Life was not always so glorious for Ms. Choi. Her father, an affluent businessman, wanted to start a new life in the democratic South. So in 2004, she and her family made a daring trek from North Korea, moving across China, landing in Vietnam, and taking up residence as defectors in South Korea four months later. Had North Korean authorities caught her fleeing, they would have imprisoned or executed her, Choi says. Most defectors who return to North Korea are tortured and jailed, and sometimes die in prison camps.

Like other North Koreans who arrive in the highly unfamiliar South, Choi and her family faced adversity. Her father couldn’t find a job, and her mother often wept for their relatives who remained in the repressive North.

Choi, who as a child was scouted in North Korea to become a boxer in the 2008 Beijing Olympics, withdrew from social life at her Seoul high school to focus on training – and used her talent to uplift her shattered family. “I was so lonely. I don’t have many memories from that time,” she says.

But hard work quickly brought success. After joining amateur tournaments in South Korea in 2006, she won 17 fights and lost one, taking home trophies for five contests. In 2007, she went professional, and the next year she won her world title.

These days Choi is sometimes greeted in public by frantic fans, and she’s starred in reality television shows alongside famous South Korean actors and singers. “It’s so great to be the role model for defectors,” she says, giving a hearty smile. “They came so far to live a good life, so they need a reason to be cheerful.”

Even in South Korea, a tough life

The 20,000 or so defectors living in South Korea often struggle to adapt to life here. The government offers a two- or three-month cultural adjustment program, but in a 2006 survey, more than half of defectors said they were unemployed and felt “discriminated against.”

Prejudice against North Korean migrants has worsened in recent years as relations between the two countries have deteriorated, owing in part to nuclear tests by North Korea in 2006 and 2009, says Yoon In-jin , a sociologist at Korea University and author of “North Korean migrants.”

“South Koreans have bad memories of giving generous support to North Korea,” he explains. “The deteriorating relationship [between North and South] makes many South Koreans feel less generous and tolerant, and this has made public opinion worse towards defectors.”

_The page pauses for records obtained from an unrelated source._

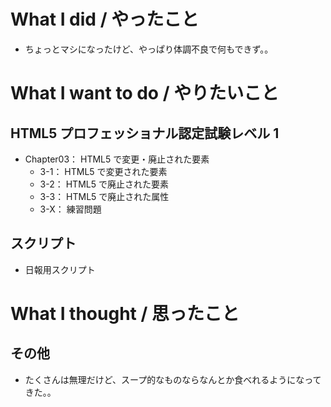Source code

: # What I did / やったこと
- ちょっとマシになったけど、やっぱり体調不良で何もできず。。

# What I want to do / やりたいこと
## HTML5 プロフェッショナル認定試験レベル 1
- Chapter03： HTML5 で変更・廃止された要素
    - 3-1： HTML5 で変更された要素
    - 3-2： HTML5 で廃止された要素
    - 3-3： HTML5 で廃止された属性
    - 3-X： 練習問題

## スクリプト
- 日報用スクリプト

# What I thought / 思ったこと
## その他
- たくさんは無理だけど、スープ的なものならなんとか食べれるようになってきた。。
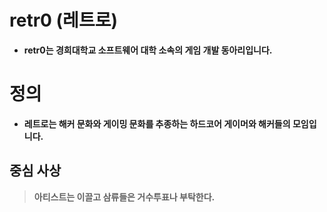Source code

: <!-- TITLE: retr0 -->
<!-- SUBTITLE: 레트로(retr0) 동아리를 소개합니다 -->



# retr0 (레트로)
* **retr0는 경희대학교 소프트웨어 대학 소속의 게임 개발 동아리입니다.**

# 정의
* **레트로는 해커 문화와 게이밍 문화를 추종하는 하드코어 게이머와 해커들의 모임입니다.**

## 중심 사상
> **아티스트는 이끌고 삼류들은 거수투표나 부탁한다.**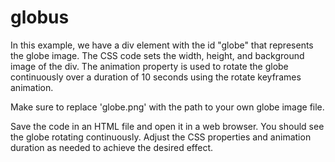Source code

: # globus
In this example, we have a div element with the id "globe" that represents the globe image. The CSS code sets the width, height, and background image of the div. The animation property is used to rotate the globe continuously over a duration of 10 seconds using the rotate keyframes animation.

Make sure to replace 'globe.png' with the path to your own globe image file.

Save the code in an HTML file and open it in a web browser. You should see the globe rotating continuously. Adjust the CSS properties and animation duration as needed to achieve the desired effect.
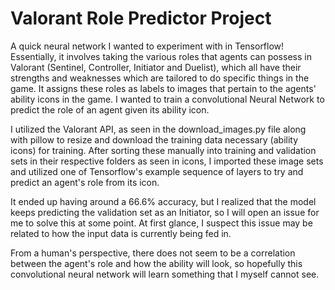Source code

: # Valorant Role Predictor Project

A quick neural network I wanted to experiment with in Tensorflow! Essentially, it involves taking the various roles that agents can possess in Valorant (Sentinel, Controller, Initiator and Duelist), which all have their strengths and weaknesses which are tailored to do specific things in the game. It assigns these roles as labels to images that pertain to the agents' ability icons in the game. I wanted to train a convolutional Neural Network to predict the role of an agent given its ability icon.

I utilized the Valorant API, as seen in the download_images.py file along with pillow to resize and download the training data necessary (ability icons) for training. After sorting these manually into training and validation sets in their respective folders as seen in icons, I imported these image sets and utilized one of Tensorflow's example sequence of layers to try and predict an agent's role from its icon.

It ended up having around a 66.6% accuracy, but I realized that the model keeps predicting the validation set as an Initiator, so I will open an issue for me to solve this at some point. At first glance, I suspect this issue may be related to how the input data is currently being fed in. 

From a human's perspective, there does not seem to be a correlation between the agent's role and how the ability will look, so hopefully this convolutional neural network will learn something that I myself cannot see.  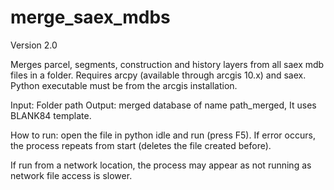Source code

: # merge_saex_mdbs
Version 2.0

Merges parcel, segments, construction and history layers from all saex mdb files in a folder. Requires arcpy (available through arcgis 10.x) and saex. Python executable must be from the arcgis installation.

Input: Folder path Output: merged database of name path_merged, It uses BLANK84 template.

How to run: open the file in python idle and run (press F5). If error occurs, the process repeats from start (deletes the file created before).

If run from a network location, the process may appear as not running as network file access is slower.

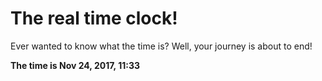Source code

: # The real time clock!

Ever wanted to know what the time is? Well, your journey is about to end!

**The time is Nov 24, 2017, 11:33**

After 2000, the number of North Koreans settling in the South rose rapidly in part because of a famine, creating a perception that they were putting a greater financial burden on public services.

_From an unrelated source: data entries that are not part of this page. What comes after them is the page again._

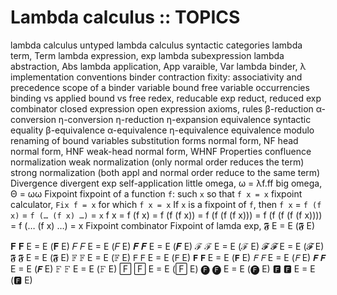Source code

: # Lambda calculus :: TOPICS

lambda calculus
untyped lambda calculus
syntactic categories
  lambda term, Term
  lambda expression, exp
  lambda subexpression
  lambda abstraction, Abs
  lambda application, App
  varaible, Var
  lambda binder, λ
  implementation conventions
    binder contraction
    fixity: associativity and precedence
  scope of a binder
  variable
    bound
    free
  variable occurrencies
    binding vs applied
    bound vs free
  redex, reducable exp
  reduct, reduced exp
  combinator
  closed expression
  open expression
axioms, rules
  β-reduction
  α-conversion
  η-conversion
  η-reduction
  η-expansion
equivalence
  syntactic equality
  β-equivalence
  α-equivalence
  η-equivalence
  equivalence modulo renaming of bound variables
substitution
forms
  normal form, NF
  head normal form, HNF
  weak-head normal form, WHNF
Properties
  confluence
  normalization
    weak normalization (only normal order reduces the term)
    strong normalization (both appl and normal order reduce to the same term)
Divergence
  divergent exp
  self-application
  little omega, ω = λf.ff
  big omega, Θ = ωω
Fixpoint
  fixpoint of a function `f`: such `x` so that `f x = x`
  fixpoint calculator, `Fix f = x` for which `f x = x`
  If `x` is a fixpoint of `f`, then `f x` = `f (f x)` = `f (… (f x) …)` = `x`
    f x
    = f (f x)
    = f (f (f x))
    = f (f (f (f x)))
    = f (f (f (f (f x))))
    = f (… (f x) …)
    = x
  Fixpoint combinator
  Fixpoint of lamda exp, 𝕱 E = E (𝕱 E)




𝐅    𝐅 E = E (𝐅 E)
𝐹    𝐹 E = E (𝐹 E)
𝑭    𝑭 E = E (𝑭 E)
ℱ    ℱ E = E (ℱ E)
𝓕    𝓕 E = E (𝓕 E)
𝕱    𝕱 E = E (𝕱 E)
𝔽    𝔽 E = E (𝔽 E)
𝖥    𝖥 E = E (𝖥 E)
𝗙    𝗙 E = E (𝗙 E)
𝘍    𝘍 E = E (𝘍 E)
𝙁    𝙁 E = E (𝙁 E)
𝙵    𝙵 E = E (𝙵 E)
🄵    🄵 E = E (🄵 E)
🅕    🅕 E = E (🅕 E)
🅵    🅵 E = E (🅵 E)
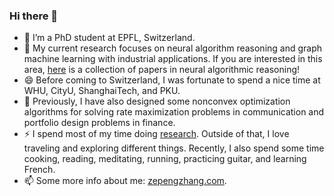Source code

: ### Hi there 👋

<!--
**zepengzhang/zepengzhang** is a ✨ _special_ ✨ repository because its `README.md` (this file) appears on your GitHub profile.

Here are some ideas to get you started:

- 🔭 I’m currently working on ...
- 🌱 I’m currently learning ...
- 👯 I’m looking to collaborate on ...
- 🤔 I’m looking for help with ...
- 💬 Ask me about ...
- 📫 How to reach me: ...
- 😄 Pronouns: ...
- ⚡ Fun fact: ...
-->

- 🌱 I’m a PhD student at EPFL, Switzerland.
- 🔭 My current research focuses on neural algorithm reasoning and graph machine learning with industrial applications. If you are interested in this area, [here](https://github.com/zepengzhang/awesome-neural-algorithmic-reasoning) is a collection of papers in neural algorithmic reasoning!
- 😄 Before coming to Switzerland, I was fortunate to spend a nice time at WHU, CityU, ShanghaiTech, and PKU.
- 🔭 Previously, I have also designed some nonconvex optimization algorithms for solving rate maximization problems in communication and portfolio design problems in finance.
- ⚡ I spend most of my time doing [research](https://scholar.google.com/citations?user=hyBOSa0AAAAJ&hl=zh-CN&oi=ao). Outside of that, I love traveling and exploring different things. Recently, I also spend some time cooking, reading, meditating, running, practicing guitar, and learning French.
- 📫 Some more info about me: [zepengzhang.com](https://zepengzhang.com/).
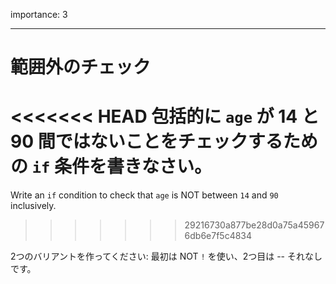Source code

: importance: 3

---

# 範囲外のチェック

<<<<<<< HEAD
包括的に `age` が 14 と 90 間ではないことをチェックするための `if` 条件を書きなさい。
=======
Write an `if` condition to check that `age` is NOT between `14` and `90` inclusively.
>>>>>>> 29216730a877be28d0a75a459676db6e7f5c4834

2つのバリアントを作ってください: 最初は NOT `!` を使い、2つ目は -- それなしです。
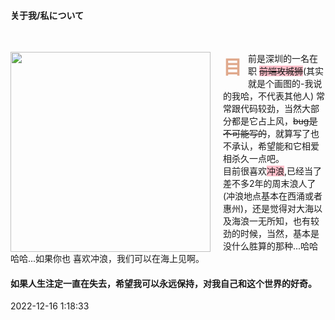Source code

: 
 #### 关于我/私について

<br/>
<div class="dc-left-text">
	<img class="dc-left-img" src="/images/aboutMe.jpg"  />
	<p class="dc-left-text">目前是深圳的一名在职 <span class='lineThrough bagBlack'>前端攻城狮</span>(其实就是个画图的-我说的我哈，不代表其他人)
      常常跟代码较劲，当然大部分都是它占上风，<span class='lineThrough'>bug是不可能写的</span>，就算写了也不承认，希望能和它相爱相杀久一点吧。<br>
      目前很喜欢<span class='bagBlack'>冲浪</span>,已经当了差不多2年的周末浪人了(冲浪地点基本在西涌或者惠州)，还是觉得对大海以及海浪一无所知，也有较劲的时候，当然，基本是没什么胜算的那种...哈哈哈哈...如果你也 喜欢冲浪，我们可以在海上见啊。</p>
</div>

#### 如果人生注定一直在失去，希望我可以永远保持，对我自己和这个世界的好奇。
2022-12-16 1:18:33 
<style>
.lineThrough{
    text-decoration:line-through
}
.bagBlack{
    background-color:pink;
}
.dc-left-img {
  width:320px;
	float: left;
  margin-right: 20px !important; /* 右侧边距 */
  margin-bottom: 0 !important; /* 尝试使用 !important 来确保应用 */
  padding: 0 !important; /* 消除内边距 */
}
.dc-left-text::first-letter {
	font-weight: bold;
	font-size: 30px;
	color: #e0a98c;
	font-family: "微软雅黑";
	float: left;
	margin-right: 10px;
}
</style>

“South Koreans started to have negative attitudes about them [defectors],” Professor Yoon continues. “They were questioning the government’s generous policy of supporting them.”

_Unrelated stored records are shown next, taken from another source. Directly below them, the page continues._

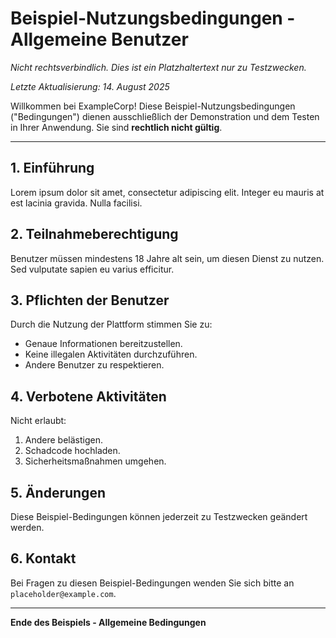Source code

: # Beispiel-Nutzungsbedingungen - Allgemeine Benutzer
_Nicht rechtsverbindlich. Dies ist ein Platzhaltertext nur zu Testzwecken._

_Letzte Aktualisierung: 14. August 2025_

Willkommen bei ExampleCorp! Diese Beispiel-Nutzungsbedingungen ("Bedingungen") dienen ausschließlich der Demonstration und dem Testen in Ihrer Anwendung. Sie sind **rechtlich nicht gültig**.

---

## 1. Einführung
Lorem ipsum dolor sit amet, consectetur adipiscing elit. Integer eu mauris at est lacinia gravida. Nulla facilisi.

## 2. Teilnahmeberechtigung
Benutzer müssen mindestens 18 Jahre alt sein, um diesen Dienst zu nutzen. Sed vulputate sapien eu varius efficitur.

## 3. Pflichten der Benutzer
Durch die Nutzung der Plattform stimmen Sie zu:
- Genaue Informationen bereitzustellen.
- Keine illegalen Aktivitäten durchzuführen.
- Andere Benutzer zu respektieren.

## 4. Verbotene Aktivitäten
Nicht erlaubt:
1. Andere belästigen.
2. Schadcode hochladen.
3. Sicherheitsmaßnahmen umgehen.

## 5. Änderungen
Diese Beispiel-Bedingungen können jederzeit zu Testzwecken geändert werden.

## 6. Kontakt
Bei Fragen zu diesen Beispiel-Bedingungen wenden Sie sich bitte an `placeholder@example.com`.

---

**Ende des Beispiels - Allgemeine Bedingungen**
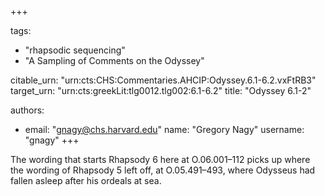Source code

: +++

tags:
- "rhapsodic sequencing"
- "A Sampling of Comments on the Odyssey"

citable_urn: "urn:cts:CHS:Commentaries.AHCIP:Odyssey.6.1-6.2.vxFtRB3"
target_urn: "urn:cts:greekLit:tlg0012.tlg002:6.1-6.2"
title: "Odyssey 6.1-2"

authors:
- email: "gnagy@chs.harvard.edu"
  name: "Gregory Nagy"
  username: "gnagy"
+++

<p>The wording that starts Rhapsody 6 here at O.06.001–112 picks up where the wording of Rhapsody 5 left off, at O.05.491–493, where Odysseus had fallen asleep after his ordeals at sea. </p>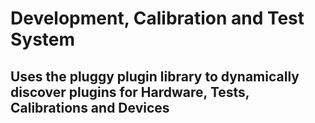 # Development, Calibration and Test System

## Uses the pluggy plugin library to dynamically discover plugins for Hardware, Tests, Calibrations and Devices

Until 2005, he says, the government gave defectors about $1,500 a month, an apartment, and job training, but under political pressure that assistance dropped to $700 a month.

Mr. Kim, who arrived in South Korea in 2007 after spending a year in Mongolia, recalls how he difficult it was to adjust to the hustle and bustle of life here. “I was so scared of what South Koreans would think of me,” he reflects. “I was afraid of telling them where I came from.”

Giving defectors a reason to cheer

For him and others, watching Choi fight offers an escape from the problems of their everyday lives.

“She’s wonderful!” says Choi Kyung-jun, a manager at North Korean Intellectuals’ Solidarity, a group of defectors in Seoul, also using a pseudonym. “She’s so young, and she’s overcome so much to reach her fame. She’s a role model for us all.”

Each year, fans say, Choi’s success seems to spread farther around the world. In April, she will fight Claudia Andrea Lopez of Argentina to defend her title for the second time, after she defeated Tsubasa Tenku of Japan last November.

Choi eventually hopes to win all five major world titles, a feat that few boxers have matched.

Choi thinks she can inspire her fans in other ways, too. The champion is prepping for a second challenge that will begin in March: studying sports science at a university in Seoul.

“I know I can’t be a boxer forever,” Choi says. “But I can always spread my enthusiasm in other ways.”